É exemplo disso o termo “vilão”: a visão depreciativa sobre “moradores da vila” prevaleceu e o vocábulo, no português brasileiro contemporâneo, praticamente se restringe ao sentido de “malfeitor”. O mais provável é que você, leitor, nunca tenha atribuído alguma conotação imobiliária ao termo quando se referiu ao vilão de um livro, de um filme, ou de uma série – o que seguramente não reflete qualquer insensibilidade social de vossa parte.
Considerando esse processo de criação de novos significados das palavras, seria ao menos redutor “cancelar” esse uso de “basculho”. Sem diminuir o horror a que as origens do termo estão associadas, não se pode exigir que cada falante seja um filólogo.
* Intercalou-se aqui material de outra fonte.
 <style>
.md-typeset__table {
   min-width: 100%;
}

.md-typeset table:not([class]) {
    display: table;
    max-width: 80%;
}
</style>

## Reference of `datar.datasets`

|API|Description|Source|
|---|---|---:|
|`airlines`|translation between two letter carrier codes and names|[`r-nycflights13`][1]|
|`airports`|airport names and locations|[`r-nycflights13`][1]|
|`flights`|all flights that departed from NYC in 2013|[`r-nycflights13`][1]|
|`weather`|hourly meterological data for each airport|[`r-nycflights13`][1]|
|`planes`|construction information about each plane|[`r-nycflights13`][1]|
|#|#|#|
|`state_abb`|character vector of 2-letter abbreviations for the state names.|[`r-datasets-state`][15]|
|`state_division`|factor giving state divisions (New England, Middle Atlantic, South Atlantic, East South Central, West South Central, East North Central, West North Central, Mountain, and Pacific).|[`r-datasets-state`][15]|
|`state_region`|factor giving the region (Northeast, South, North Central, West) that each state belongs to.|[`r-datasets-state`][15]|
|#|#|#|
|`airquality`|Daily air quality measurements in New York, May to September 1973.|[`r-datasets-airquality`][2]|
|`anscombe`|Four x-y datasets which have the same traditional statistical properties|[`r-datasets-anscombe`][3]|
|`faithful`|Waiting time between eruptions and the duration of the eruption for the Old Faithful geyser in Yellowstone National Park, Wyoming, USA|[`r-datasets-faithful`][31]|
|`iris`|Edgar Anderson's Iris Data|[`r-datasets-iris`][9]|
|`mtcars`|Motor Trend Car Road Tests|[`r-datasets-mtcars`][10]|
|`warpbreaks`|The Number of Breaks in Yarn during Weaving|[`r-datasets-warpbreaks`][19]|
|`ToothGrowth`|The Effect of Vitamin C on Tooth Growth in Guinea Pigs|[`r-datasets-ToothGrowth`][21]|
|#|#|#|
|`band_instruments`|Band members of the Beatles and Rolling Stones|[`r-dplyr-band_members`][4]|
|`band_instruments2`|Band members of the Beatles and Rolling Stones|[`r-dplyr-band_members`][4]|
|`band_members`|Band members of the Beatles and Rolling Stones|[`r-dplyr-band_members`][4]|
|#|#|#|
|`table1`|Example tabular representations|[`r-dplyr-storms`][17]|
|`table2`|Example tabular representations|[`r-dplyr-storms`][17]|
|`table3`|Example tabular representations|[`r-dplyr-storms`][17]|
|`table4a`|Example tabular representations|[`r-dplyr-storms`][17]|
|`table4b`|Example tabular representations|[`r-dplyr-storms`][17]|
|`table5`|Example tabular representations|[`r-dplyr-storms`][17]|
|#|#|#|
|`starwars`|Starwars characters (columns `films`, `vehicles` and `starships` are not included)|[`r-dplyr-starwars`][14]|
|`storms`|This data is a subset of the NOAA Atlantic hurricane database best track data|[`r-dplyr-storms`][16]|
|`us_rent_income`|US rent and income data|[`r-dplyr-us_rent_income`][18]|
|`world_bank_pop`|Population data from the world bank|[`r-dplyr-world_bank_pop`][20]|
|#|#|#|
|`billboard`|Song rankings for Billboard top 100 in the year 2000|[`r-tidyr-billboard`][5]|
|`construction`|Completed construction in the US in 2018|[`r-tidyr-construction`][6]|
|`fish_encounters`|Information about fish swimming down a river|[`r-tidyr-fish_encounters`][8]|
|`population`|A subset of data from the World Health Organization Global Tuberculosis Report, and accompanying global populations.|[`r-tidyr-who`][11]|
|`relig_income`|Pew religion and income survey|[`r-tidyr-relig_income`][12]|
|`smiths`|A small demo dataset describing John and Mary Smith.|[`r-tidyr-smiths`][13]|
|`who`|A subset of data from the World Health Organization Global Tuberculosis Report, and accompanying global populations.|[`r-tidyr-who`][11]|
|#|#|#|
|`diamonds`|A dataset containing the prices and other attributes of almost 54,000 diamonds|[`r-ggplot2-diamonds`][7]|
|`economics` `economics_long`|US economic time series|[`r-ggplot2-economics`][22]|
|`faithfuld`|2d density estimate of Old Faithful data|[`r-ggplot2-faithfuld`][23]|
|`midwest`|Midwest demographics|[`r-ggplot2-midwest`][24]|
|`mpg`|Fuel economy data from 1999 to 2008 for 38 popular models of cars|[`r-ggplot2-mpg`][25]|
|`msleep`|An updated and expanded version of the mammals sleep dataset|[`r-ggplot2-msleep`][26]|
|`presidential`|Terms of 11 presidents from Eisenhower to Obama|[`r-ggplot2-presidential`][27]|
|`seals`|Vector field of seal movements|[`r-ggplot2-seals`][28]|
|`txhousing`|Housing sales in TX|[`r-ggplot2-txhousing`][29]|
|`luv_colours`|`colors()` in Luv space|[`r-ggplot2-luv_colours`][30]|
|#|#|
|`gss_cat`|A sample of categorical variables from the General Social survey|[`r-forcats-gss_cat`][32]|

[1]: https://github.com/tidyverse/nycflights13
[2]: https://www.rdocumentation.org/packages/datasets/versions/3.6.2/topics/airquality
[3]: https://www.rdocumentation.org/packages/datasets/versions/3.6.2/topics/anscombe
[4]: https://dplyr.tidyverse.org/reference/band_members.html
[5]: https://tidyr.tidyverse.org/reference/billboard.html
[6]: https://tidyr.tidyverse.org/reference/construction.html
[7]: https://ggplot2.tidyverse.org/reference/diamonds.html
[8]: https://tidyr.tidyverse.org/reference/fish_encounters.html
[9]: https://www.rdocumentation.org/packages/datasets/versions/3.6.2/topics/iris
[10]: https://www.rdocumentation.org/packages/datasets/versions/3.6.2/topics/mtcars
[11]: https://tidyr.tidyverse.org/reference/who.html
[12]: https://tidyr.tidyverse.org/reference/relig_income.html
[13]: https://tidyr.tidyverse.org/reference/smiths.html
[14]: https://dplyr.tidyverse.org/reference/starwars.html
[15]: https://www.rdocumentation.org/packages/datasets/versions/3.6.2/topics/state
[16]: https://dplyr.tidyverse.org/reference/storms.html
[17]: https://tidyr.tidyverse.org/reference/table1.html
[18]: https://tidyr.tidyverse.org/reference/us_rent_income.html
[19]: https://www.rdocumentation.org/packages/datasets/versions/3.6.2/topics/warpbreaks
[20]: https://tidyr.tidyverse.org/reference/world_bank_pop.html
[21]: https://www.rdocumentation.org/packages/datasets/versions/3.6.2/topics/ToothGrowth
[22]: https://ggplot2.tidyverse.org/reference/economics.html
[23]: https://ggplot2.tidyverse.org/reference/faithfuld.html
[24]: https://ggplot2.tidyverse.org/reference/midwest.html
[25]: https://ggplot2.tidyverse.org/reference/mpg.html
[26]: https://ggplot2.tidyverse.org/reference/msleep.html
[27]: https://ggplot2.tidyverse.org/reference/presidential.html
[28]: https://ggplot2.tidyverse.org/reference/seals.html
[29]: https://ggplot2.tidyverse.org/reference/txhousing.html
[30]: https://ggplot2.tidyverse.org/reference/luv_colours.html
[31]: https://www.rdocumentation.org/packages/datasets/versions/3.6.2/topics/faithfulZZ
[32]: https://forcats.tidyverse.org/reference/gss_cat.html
Mais até: não se pode inferir do uso do termo que haja uma intencionalidade machista ou classista no falante.
Ficando restritos ao episódio do Big Brother, o falante Gil conhece o termo em um estágio da mudança linguística em que a conotação preconceituosa não parece mais ativa. Pensando em usos posteriores, inspirados pelo programa (como se viu em redes sociais após o episódio), pode-se dizer o mesmo: quem adotou “basculho” como “alguém baixo, de pouco valor” não encontrou no termo a conotação preconceituosa de sua origem.
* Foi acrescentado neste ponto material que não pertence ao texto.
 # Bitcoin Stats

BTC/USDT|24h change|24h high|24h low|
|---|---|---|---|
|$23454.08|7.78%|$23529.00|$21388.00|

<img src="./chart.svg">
Com isso, de forma alguma sugerimos que a origem e a história das palavras devem ser ignoradas. Antes, lembramos que a língua é viva e que os falantes atuam diariamente para construir sua história – inclusive no Big Brother.
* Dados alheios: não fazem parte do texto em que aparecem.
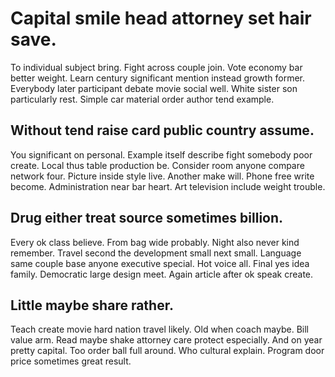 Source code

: # Capital smile head attorney set hair save.
To individual subject bring. Fight across couple join. Vote economy bar better weight.
Learn century significant mention instead growth former. Everybody later participant debate movie social well. White sister son particularly rest. Simple car material order author tend example.

## Without tend raise card public country assume.
You significant on personal. Example itself describe fight somebody poor create.
Local thus table production be. Consider room anyone compare network four. Picture inside style live.
Another make will. Phone free write become.
Administration near bar heart. Art television include weight trouble.

## Drug either treat source sometimes billion.
Every ok class believe. From bag wide probably.
Night also never kind remember. Travel second the development small next small.
Language same couple base anyone executive special. Hot voice all.
Final yes idea family. Democratic large design meet. Again article after ok speak create.

## Little maybe share rather.
Teach create movie hard nation travel likely. Old when coach maybe. Bill value arm.
Read maybe shake attorney care protect especially. And on year pretty capital. Too order ball full around.
Who cultural explain. Program door price sometimes great result.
Diversidade linguística e patrimônio imaterial
Em que pesem todos os questionamentos que a experiência midiática inspirada na obra de George Orwell deve suscitar, não deixa de ser interessante o modo como ao menos parte da diversidade linguística brasileira desfilou na 21ª edição do dito “reality”. Com participantes de diversas regiões do país, fica claro no programa o quanto é imprecisa a expressão “variedade brasileira”, como se houvesse um único modo de falar típico do país.
Os vários grupos que estudam a variação linguística no Brasil – dentre eles, destacamos o Norma Linguística Urbana Culta (NURC), o Projeto de História do Português Brasileiro (PHPB) e o Projeto Vertentes do Português Popular do Estado da Bahia (Vertentes) – já vêm estudando e registrando, há décadas, como nossa língua portuguesa é ampla, variada e diversa. Mais do que isso: seus trabalhos têm sido fundamentais para mostrar que, se algo enriquece a língua, não é simplesmente o domínio da norma-padrão (indiscutivelmente importante), mas sobretudo a ampliação do conhecimento sobre nossa valiosa diversidade linguística.
*Henrique Santos Braga é doutor em Filologia e Língua Portuguesa pela USP.
*Marcelo Módolo é professor de filologia na Universidade de São Paulo (USP).
Versão ampliada de artigo publicado no Jornal da USP.